Segment Start: Recorded data

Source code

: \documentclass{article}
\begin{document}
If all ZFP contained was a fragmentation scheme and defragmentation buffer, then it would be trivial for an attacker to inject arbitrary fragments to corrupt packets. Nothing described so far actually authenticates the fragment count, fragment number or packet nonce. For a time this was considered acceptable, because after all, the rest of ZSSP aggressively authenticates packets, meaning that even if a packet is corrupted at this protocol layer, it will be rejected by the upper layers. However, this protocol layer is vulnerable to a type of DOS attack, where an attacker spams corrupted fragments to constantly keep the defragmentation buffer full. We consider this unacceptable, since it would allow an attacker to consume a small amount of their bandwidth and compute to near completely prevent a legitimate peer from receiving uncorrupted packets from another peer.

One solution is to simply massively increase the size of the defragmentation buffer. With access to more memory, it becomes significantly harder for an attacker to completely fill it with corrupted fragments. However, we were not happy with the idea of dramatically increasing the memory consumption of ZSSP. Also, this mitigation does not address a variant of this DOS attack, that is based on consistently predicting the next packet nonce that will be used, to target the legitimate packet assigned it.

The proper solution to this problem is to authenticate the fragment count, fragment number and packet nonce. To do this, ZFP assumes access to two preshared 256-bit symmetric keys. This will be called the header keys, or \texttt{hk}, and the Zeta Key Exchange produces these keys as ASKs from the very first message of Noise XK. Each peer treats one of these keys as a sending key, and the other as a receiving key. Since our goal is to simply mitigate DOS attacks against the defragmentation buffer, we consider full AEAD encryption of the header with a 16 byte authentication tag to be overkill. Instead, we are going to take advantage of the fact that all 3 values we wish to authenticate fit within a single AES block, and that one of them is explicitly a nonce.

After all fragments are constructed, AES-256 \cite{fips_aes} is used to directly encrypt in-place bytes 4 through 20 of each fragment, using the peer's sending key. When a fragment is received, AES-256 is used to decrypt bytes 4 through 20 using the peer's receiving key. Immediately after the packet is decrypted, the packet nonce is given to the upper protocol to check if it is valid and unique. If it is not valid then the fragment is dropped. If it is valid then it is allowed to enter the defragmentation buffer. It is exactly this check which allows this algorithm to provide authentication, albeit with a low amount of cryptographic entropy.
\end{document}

Segment End: Recorded data

**Assigned task:** In the records shown above, how many lines include the word "attacker"? Answer with the number only.

**Task output:** 2